Perfect Number in Python

June 29, 2023

Check Whether or Not the Number is a Perfect Number in Python

Given an integer input as a number, the objective is to check whether or not a number is a Perfect Number in Python Language. Therefore, we write a program to Check Whether or Not the Number is a Perfect Number in Python Language.

Example
Input : 28
Divisors : [1, 2, 4, 7, 14]
Sum = 1 + 2 + 4 + 7 + 14 = 28
Output : It's a Perfect Number

Perfect Number A Number that can be represented as the sum of all the factors of the number is known as a Perfect Number.
Let's Try and understand it better using an example

Example
Input : 28
Output : It's a Perfect Number
Explanation : Number = 28
28 = 1 + 2 + 14 + 4 + 7
as the number 28 has factors 1, 2, 4, 7 and 14.
We sum them up and check whether they match the original number.

As we can see from the above example, number 28 is a Perfect Number. Make sure you don't include the number itself as a factor.

Finding Prime Factors of a number

Check whether or not the number is Perfect Number in Python

Method 1: Using Simple Iteration I
Method 2: Using Simple Iteration II
Method 3: Using Simple Iteration III
Method 4: Using Recursion
Method 5: Using Factors

We’ll discuss the above-mentioned methods in detail in the upcoming sections.

Method 1: For Loop Iteration between [1, num]

For number num

Initialise sum = 0
Run an in ‘i’ iteration b/w [1, num]
For any i satisfying (num % i == 0)
If sum == num, its a perfect number
Add to the sum

Let’s implement the above mentioned logic in Python Language.

Python Code

Run

n = 28
sum = 0

for i in range(1, n):
    if n % i == 0:
        sum = sum + i

if sum == n:
    print("The number is a Perfect number")
else:
    print("The number is not a Perfect number")

Output

The number is a Perfect number

Method 2: While Loop Iteration between [1, num]

For number num

Initialise sum = 0
Run an in ‘i’ iteration b/w [1, num]
For any i satisfying (num % i == 0)
If sum == num, its a perfect number
Add to the sum

Run

num = 28
sum = 0

i = 1
while i < num:
    if num % i == 0:
        sum += i

    i += 1

if sum == num:
    print("The number is a Perfect number")
else:
    print("The number is not a Perfect number")

Output

The number is a Perfect number

Method 3: Iteration between [1, num/2+1]

This method uses fact that all the divisors of the number can be found in the range (1, num/2)

Example –

Divisors of 28 = {1, 2, 4, 7, 14}

Run

num = 28
sum = 0


for i in range(1, num//2 + 1):
    if num % i == 0:
        sum = sum + i

if sum == num:
    print("The number is a Perfect number")
else:
    print("The number is not a Perfect number")

Output

The number is a Perfect number

Method 4: Using recursion

We use recursion to find if the number is perfect or not.

Run

sum_n = 0

def getSumDivisors(num, i):
    global sum_n
    # since, all factors can be found will num/2
    # we will only check in this range
    if i <= num // 2:

        if num % i == 0:
            sum_n = sum_n + i

        i += 1

        # recursively call isPerfect
        getSumDivisors(num, i)

    # returns the sum
    # when i becomes > num/2
    return sum_n


num = 28

if getSumDivisors(num, 1) == num:
    print("The number is a Perfect number")
else:
    print("The number is not a Perfect number")

Output

The number is a Perfect number

Method 5: Factors come in pairs

This method uses observations that all factors come in pairs.

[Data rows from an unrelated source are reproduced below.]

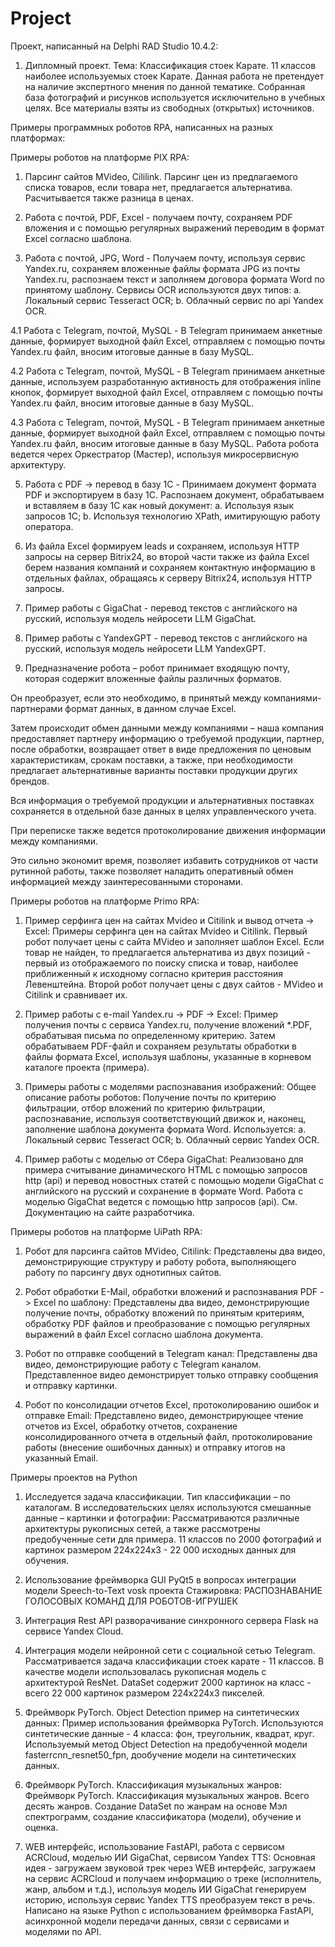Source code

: # Project
Проект, написанный на Delphi RAD Studio 10.4.2:

1. Дипломный проект. Тема: Классификация стоек Карате. 
	11 классов наиболее используемых стоек Карате. Данная работа не претендует на наличие экспертного мнения по данной тематике. 
	Собранная база фотографий и рисунков используется исключительно в учебных целях. Все материалы взяты из свободных (открытых) источников.
	
Примеры программных роботов RPA, написанных на разных платформах:

Примеры роботов на платформе PIX RPA:

1. Парсинг сайтов MVideo, Cililink.
Парсинг цен из предлагаемого списка товаров, если товара нет, предлагается альтернатива. Расчитывается также разница в ценах.

2. Работа с почтой, PDF, Excel - получаем почту, сохраняем PDF вложения и с помощью регулярных выражений переводим в 
формат Excel согласно шаблона.

3. Работа с почтой, JPG, Word - Получаем почту, используя сервис Yandex.ru, сохраняем вложенные файлы формата JPG из почты Yandex.ru, 
распознаем текст и заполняем договора формата Word по принятому шаблону. Сервисы OCR используются двух типов:
	a. Локальный сервис Tesseract OCR;
	b. Облачный сервис по api Yandex OCR.
	
4.1 Работа с Telegram, почтой, MySQL - В Telegram принимаем анкетные данные, формирует выходной файл Excel, 
отправляем с помощью почты Yandex.ru файл, вносим итоговые данные в базу MySQL.	

4.2 Работа с Telegram, почтой, MySQL - В Telegram принимаем анкетные данные, используем разработанную активность для отображения
inline кнопок, формирует выходной файл Excel, отправляем с помощью почты Yandex.ru файл, вносим итоговые данные в базу MySQL.	

4.3 Работа с Telegram, почтой, MySQL - В Telegram принимаем анкетные данные, формирует выходной файл Excel, 
отправляем с помощью почты Yandex.ru файл, вносим итоговые данные в базу MySQL.	Работа робота ведется черех Оркестратор (Мастер), 
используя микросервисную архитектуру.

5. Работа с PDF -> перевод в базу 1C - Принимаем документ формата PDF и экспортируем в базу 1C. Распознаем документ, обрабатываем и 
вставляем в базу 1С как новый документ:
	a. Используя язык запросов 1С;
	b. Используя технологию XPath, имитирующую работу оператора.
	
6. Из файла Excel формируем leads и сохраняем, используя HTTP запросы на сервер Bitrix24, во второй части также из файла Excel 
берем названия компаний и сохраняем контактную информацию в отдельных файлах, обращаясь к серверу Bitrix24, используя HTTP запросы.

7. Пример работы с GigaChat - перевод текстов с английского на русский, используя модель нейросети LLM GigaChat.

8. Пример работы с YandexGPT - перевод текстов с английского на русский, используя модель нейросети LLM YandexGPT.

9. Предназначение робота – робот принимает входящую почту, которая содержит вложенные файлы различных форматов.

Он преобразует, если это необходимо, в принятый между компаниями-партнерами формат данных, в данном случае Excel.

Затем происходит обмен данными между компаниями – наша компания предоставляет партнеру информацию о требуемой продукции, 
партнер, после обработки, возвращает ответ в виде предложения по ценовым характеристикам, срокам поставки, а также, 
при необходимости предлагает альтернативные варианты поставки продукции других брендов.

Вся информация о требуемой продукции и альтернативных поставках сохраняется в отдельной базе данных в целях управленческого учета.

При переписке также ведется протоколирование движения информации между компаниями.

Это сильно экономит время, позволяет избавить сотрудников от части рутинной работы, 
также позволяет наладить оперативный обмен информацией между заинтересованными сторонами.

Примеры роботов на платформе Primo RPA:

1. Пример серфинга цен на сайтах Mvideo и Citilink и вывод отчета → Excel:
	Примеры серфинга цен на сайтах Mvideo и Citilink. Первый робот получает цены с сайта MVideo и заполняет шаблон Excel. 
	Если товар не найден, то предлагается альтернатива из двух позиций - первый из отображаемого по поиску списка и товар, 
	наиболее приближенный к исходному согласно критерия расстояния Левенштейна. 
	Второй робот получает цены с двух сайтов - MVideo и Citilink и сравнивает их.
	
2. Пример работы с e-mail Yandex.ru → PDF → Excel:
	Пример получения почты с сервиса Yandex.ru, получение вложений *.PDF, 
	обрабатывая письма по определенному критерию. Затем обрабатываем PDF-файл и сохраняем результаты обработки в 
	файлы формата Excel, используя шаблоны, указанные в корневом каталоге проекта (примера).
	
3. Примеры работы с моделями распознавания изображений:
	Общее описание работы роботов: Получение почты по критерию фильтрации, отбор вложений по критерию фильтрации, 
	распознавание, используя соответствующий движок и, наконец, заполнение шаблона документа формата Word.
	Используется:
		a. Локальный сервис Tesseract OCR;
		b. Облачный сервис Yandex OCR.
		
4. Пример работы с моделью от Сбера GigaChat:
	Реализовано для примера считывание динамического HTML с помощью запросов http (api) и перевод новостных статей 
	с помощью модели GigaChat с английского на русский и сохранение в формате Word. Работа с моделью GigaChat ведется 
	с помощью http запросов (api). См. Документацию на сайте разработчика.

Примеры роботов на платформе UiPath RPA:

1. Робот для парсинга сайтов MVideo, Citilink:
	Представлены два видео, демонстрирующие структуру и работу робота, выполняющего работу по парсингу двух однотипных сайтов.
	
2. Робот обработки E-Mail, обработки вложений и распознавания PDF -> Excel по шаблону:
	Представлены два видео, демонстрирующие получение почты, обработку вложений по принятым критериям, обработку PDF файлов и 
	преобразование с помощью регулярных выражений в файл Excel согласно шаблона документа.
	
3. Робот по отправке сообщений в Telegram канал:
	Представлены два видео, демонстрирующие работу с Telegram каналом. 
	Представленное видео демонстрирует только отправку сообщения и отправку картинки.
	
4. Робот по консолидации отчетов Excel, протоколированию ошибок и отправке Email:
	Представлено видео, демонстрирующее чтение отчетов из Excel, обработку отчетов, сохранение консолидированного отчета в отдельный файл, 
	протоколирование работы (внесение ошибочных данных) и отправку итогов на указанный Email.	
	
Примеры проектов на Python

1. Исследуется задача классификации.
	Тип классификации – по каталогам.
	В исследовательских целях используются смешанные данные – картинки и фотографии:
		Рассматриваются различные архитектуры рукописных сетей, а также рассмотрены предобученные сети для примера.
		11 классов по 2000 фотографий и картинок размером 224х224х3 - 22 000 исходных данных для обучения.

2. Использование фреймворка GUI PyQt5 в вопросах интеграции модели Speech-to-Text vosk проекта 
	Стажировка: РАСПОЗНАВАНИЕ ГОЛОСОВЫХ КОМАНД ДЛЯ РОБОТОВ-ИГРУШЕК 

3. Интеграция Rest API разворачивание синхронного сервера Flask на сервисе Yandex Cloud.

4. Интеграция модели нейронной сети с социальной сетью Telegram. Рассматривается задача классификации стоек карате - 11 классов.
	В качестве модели использовалась рукописная модель с архитектурой ResNet. DataSet содержит 2000 картинок на класс - 
	всего 22 000 картинок размером 224х224x3 пикселей.
	
5. Фреймворк PyTorch. Object Detection пример на синтетических данных:
	Пример использования фреймворка PyTorch. Используются синтетические данные - 4 класса: фон, треугольник, квадрат, круг. 
	Используемый метод Object Detection на предобученной модели fasterrcnn_resnet50_fpn, дообучение модели на синтетических данных.

6. Фреймворк PyTorch. Классификация музыкальных жанров:
	Фреймворк PyTorch. Классификация музыкальных жанров. Всего десять жанров. Создание DataSet по жанрам на основе 
	Мэл спектрограмм, создание классификатора (модели), обучение и оценка.
	
7. WEB интерфейс, использование FastAPI, работа с сервисом ACRCloud, моделью ИИ GigaChat, сервисом Yandex TTS:
	Основная идея - загружаем звуковой трек через WEB интерфейс, загружаем на сервис ACRCloud и получаем информацию о треке 
	(исполнитель, жанр, альбом и т.д.), используя модель ИИ GigaChat генерируем историю, 
	используя сервис Yandex TTS преобразуем текст в речь. Написано на языке Python с использованием фреймворка FastAPI, 
	асинхронной модели передачи данных, связи с сервисами и моделями по API.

All Factors come in pairs For n = a * b (For each a there exists a unique b)

Example 1 : 100
(1,100), (2, 50), (4, 25), (5, 20), (10, 100)

Example 2 : 28
(1, 28), (2, 14), (4, 7)
Note : We will need to ignore pair of 1. As it will be the number itself.

Shorten the Loop We can shorten the loop running between [1, num] to [1, √num]

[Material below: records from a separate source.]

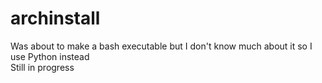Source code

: # archinstall
Was about to make a bash executable but I don't know much about it so I use Python instead<br>
Still in progress
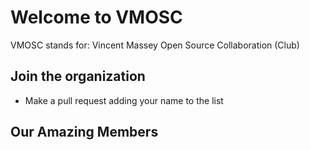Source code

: # Welcome to VMOSC

VMOSC stands for: Vincent Massey Open Source Collaboration (Club)

## Join the organization
- Make a pull request adding your name to the list

## Our Amazing Members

Since we will find all pairs before √num (n = sqrt(n) * sqrt(n))

Example: For 28, all pairs can be found before √28 = 5.2

Python Code

Run

n = 28
sump = 0

for i in range(1, int(pow(n, 0.5))):
    if n % i == 0:

        # For n : (1, n) will always be pair of divisor
        # acc to def., we must ignore adding num itself as divisor
        # when calculating for perfect number
        if i == 1:
            sump += i

        # Example For 100 (10,10)  will be one pair
        # But, we should add value to the sum just once
        elif i == n / i:
            sump += i

        # add both pairs as divisors
        # For any divisor i, n/i will also be a divisor
        else:
            sump += i + n / i

if sump == n:
    print("The number is a Perfect number")
else:
    print("The number is not a Perfect number")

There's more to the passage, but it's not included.